I had the happy occasion yesterday to go looking for our student loan statements. Sadly, I found them.
Here is the sobering news. Our total student loan debt (just medical school) now has a balance of $300,800.05 - next month it will likely be more. No, we haven't borrowed a dime since medical school but this balance is multiplying like rabbits! Maybe faster than rabbits:-)
In March of 2011 I documented our total student loan balance as $290,707 and growing. In 18 months the balance increased by almost $10,000! We have even made monthly payments of $230 on this loan ($2,760 last year and $2,070 so far this year). All those payments haven't slowed the snowball. If you are familiar with Dave Ramsey, our debt snowball seems to be working in reverse.
What is sobering is the total amount borrowed to attend medical school was only $240,725.31. The other 60,074.74 is all capitalized interest (and we have already paid interest that isn't included in that total). It's probably more like $65,000 over the last 6 1/2 years.
And then I read that you cannot deduct student loan interest payments from your income taxes if your modified adjusted gross income exceeds $150,000 married filing jointly (see IRS Publication). Guess what? For the tax year 2013 our income will exceed that! Or at least it better be so we have a fighting chance to pay back our student loans.
I know you can't deduct interest paid on most sources of debt: vehicles, credit cards, personal loans, etc. It would be a nice gesture if there were some kind of "break" for that portion of our future income that will be diverted to paying down this huge debt.
In the end the amount of "interest" we will pay will probably be around $80-100K depending on how fast we can get it paid.

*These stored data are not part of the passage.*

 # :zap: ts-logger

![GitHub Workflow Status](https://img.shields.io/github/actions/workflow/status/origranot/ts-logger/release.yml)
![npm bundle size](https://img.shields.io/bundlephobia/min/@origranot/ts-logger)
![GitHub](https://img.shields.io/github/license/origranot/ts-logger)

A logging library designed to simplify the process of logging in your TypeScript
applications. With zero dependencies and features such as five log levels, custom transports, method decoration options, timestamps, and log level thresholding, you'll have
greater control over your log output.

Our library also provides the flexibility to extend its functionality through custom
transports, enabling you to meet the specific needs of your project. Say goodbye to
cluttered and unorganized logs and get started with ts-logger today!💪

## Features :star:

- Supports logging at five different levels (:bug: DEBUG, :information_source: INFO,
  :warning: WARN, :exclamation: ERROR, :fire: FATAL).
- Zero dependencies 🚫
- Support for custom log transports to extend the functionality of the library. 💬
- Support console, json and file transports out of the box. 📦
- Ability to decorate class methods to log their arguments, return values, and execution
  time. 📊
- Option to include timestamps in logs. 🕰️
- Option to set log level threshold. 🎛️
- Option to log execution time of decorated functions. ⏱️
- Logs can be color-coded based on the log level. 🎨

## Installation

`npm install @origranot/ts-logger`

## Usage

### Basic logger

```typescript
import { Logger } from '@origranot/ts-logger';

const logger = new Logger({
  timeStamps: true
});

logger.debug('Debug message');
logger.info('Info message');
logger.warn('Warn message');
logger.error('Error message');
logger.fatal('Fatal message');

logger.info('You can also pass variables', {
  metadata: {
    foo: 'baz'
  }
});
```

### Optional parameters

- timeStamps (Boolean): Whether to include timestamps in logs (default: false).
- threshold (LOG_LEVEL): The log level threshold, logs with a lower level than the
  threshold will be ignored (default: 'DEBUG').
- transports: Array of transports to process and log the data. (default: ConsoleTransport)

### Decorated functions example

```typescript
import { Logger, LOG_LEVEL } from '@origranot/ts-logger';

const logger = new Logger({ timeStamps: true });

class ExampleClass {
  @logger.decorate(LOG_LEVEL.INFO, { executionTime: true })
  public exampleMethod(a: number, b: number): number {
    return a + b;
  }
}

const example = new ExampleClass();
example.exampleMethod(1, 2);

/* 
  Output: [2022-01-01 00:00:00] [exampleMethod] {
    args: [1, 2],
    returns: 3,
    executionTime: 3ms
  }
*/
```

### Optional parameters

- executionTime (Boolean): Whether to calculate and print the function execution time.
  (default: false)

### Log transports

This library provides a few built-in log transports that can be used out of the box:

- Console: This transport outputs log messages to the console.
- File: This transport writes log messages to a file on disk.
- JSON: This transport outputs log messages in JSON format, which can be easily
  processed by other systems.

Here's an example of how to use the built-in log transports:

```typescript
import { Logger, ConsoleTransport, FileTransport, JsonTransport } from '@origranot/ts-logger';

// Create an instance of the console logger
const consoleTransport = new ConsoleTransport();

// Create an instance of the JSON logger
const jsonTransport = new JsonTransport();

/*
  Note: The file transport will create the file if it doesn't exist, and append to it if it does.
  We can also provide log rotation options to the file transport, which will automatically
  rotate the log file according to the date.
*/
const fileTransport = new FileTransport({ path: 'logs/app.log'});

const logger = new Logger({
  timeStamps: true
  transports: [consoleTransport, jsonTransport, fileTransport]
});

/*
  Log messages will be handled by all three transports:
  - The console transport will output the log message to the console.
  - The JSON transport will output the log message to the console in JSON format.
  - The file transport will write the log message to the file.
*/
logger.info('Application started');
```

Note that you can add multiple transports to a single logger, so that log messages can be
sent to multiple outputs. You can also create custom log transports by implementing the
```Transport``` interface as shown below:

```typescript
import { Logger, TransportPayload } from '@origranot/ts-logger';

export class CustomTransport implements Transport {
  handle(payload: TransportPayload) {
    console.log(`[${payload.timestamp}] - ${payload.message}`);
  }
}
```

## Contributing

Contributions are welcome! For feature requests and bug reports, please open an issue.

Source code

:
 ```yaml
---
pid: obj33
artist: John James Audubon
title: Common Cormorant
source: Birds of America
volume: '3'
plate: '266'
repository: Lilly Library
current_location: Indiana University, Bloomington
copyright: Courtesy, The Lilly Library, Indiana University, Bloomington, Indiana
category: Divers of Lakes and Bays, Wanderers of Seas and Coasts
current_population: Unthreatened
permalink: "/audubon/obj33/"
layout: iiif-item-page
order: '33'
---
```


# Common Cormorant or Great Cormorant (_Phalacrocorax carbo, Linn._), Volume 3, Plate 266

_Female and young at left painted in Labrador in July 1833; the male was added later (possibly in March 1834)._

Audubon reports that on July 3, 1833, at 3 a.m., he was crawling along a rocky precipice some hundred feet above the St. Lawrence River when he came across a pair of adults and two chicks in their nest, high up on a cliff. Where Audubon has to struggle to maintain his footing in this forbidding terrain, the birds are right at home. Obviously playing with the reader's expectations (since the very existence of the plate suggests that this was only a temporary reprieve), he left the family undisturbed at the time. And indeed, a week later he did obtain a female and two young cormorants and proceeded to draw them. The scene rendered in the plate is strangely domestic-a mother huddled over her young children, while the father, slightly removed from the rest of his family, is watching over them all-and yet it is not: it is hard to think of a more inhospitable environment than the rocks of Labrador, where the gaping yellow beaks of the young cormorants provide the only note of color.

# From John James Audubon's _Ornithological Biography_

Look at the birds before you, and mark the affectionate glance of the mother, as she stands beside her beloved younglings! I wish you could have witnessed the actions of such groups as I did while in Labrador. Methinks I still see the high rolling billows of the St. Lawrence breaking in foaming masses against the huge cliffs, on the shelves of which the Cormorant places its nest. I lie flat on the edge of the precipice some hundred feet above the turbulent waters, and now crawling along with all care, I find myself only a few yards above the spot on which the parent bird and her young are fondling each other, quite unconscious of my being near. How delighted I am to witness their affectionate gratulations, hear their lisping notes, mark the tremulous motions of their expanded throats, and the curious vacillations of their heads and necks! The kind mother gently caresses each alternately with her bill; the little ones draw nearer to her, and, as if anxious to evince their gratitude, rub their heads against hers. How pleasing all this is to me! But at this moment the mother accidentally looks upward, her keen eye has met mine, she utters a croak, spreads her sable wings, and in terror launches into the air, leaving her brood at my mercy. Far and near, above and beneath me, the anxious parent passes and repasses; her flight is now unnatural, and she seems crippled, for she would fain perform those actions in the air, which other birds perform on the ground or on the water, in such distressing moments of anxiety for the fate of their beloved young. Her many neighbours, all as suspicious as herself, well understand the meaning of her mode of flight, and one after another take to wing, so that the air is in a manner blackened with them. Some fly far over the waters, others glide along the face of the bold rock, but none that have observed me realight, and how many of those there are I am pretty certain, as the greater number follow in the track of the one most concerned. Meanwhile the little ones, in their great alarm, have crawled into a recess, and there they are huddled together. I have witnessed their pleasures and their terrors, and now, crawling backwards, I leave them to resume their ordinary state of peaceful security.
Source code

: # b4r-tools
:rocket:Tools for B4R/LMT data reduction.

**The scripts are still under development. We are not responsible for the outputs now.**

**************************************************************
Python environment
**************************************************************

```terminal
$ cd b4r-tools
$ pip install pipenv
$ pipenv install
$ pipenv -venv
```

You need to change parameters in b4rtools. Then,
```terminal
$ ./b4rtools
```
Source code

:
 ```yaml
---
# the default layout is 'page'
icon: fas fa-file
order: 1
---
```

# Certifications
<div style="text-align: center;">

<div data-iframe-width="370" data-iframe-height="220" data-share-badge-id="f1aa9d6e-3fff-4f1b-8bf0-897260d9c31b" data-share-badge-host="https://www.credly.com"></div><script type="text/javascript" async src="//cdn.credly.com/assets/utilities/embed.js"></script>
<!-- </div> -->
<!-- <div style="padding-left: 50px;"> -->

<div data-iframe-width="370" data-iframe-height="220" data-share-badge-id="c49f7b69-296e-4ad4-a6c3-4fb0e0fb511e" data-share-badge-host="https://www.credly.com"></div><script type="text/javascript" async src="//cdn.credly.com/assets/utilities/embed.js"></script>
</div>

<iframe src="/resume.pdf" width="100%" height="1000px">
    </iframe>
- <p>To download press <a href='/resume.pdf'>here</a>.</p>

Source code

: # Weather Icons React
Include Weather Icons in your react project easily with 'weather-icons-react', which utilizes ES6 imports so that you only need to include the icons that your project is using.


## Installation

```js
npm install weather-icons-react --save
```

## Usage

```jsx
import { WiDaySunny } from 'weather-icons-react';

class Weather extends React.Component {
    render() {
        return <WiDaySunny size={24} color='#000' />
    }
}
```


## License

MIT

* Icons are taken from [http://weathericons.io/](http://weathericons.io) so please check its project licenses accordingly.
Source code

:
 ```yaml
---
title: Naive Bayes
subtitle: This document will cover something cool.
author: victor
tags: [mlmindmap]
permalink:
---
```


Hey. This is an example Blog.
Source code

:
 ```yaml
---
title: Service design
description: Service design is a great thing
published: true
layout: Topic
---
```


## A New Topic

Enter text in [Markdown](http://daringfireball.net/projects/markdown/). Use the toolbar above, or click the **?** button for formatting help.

Luckily, our interest rates are low: 3.375% on the majority of the balance, and 2.75% on about 1/4 of the balance. I know that for many of my friends, and readers, who started later you have much higher interests rates. I am so sorry, because I know your final numbers will look even more dreary.
If you have the ability to make payments on your student loans while in residency, consider doing it. At least you will be able to deduct the interest you pay on your taxes at a much lower rate and possibly increase your tax refund by reducing your taxable income. I know it's already pretty low, but lower is better.
If you can't, then you will deal with it later - like I am. It would have been impossible to start paying back our loans any earlier than we did. (Maybe not impossible, nothing is impossible). The only reason we started paying is because we had to. There was no way around it, and maybe we should have started residency planning on doing it instead of planning on deferring for as long as they would allow.
It will be happy day when I log on to post: WE DID IT- SALLIE MAE HAS BEEN PAID!
What is left to be decided is will we live like this until we do, or are we going to live a little? I know what my husband wants to do, so we will have some compromises to make. What are your plans for tackling student loan debt?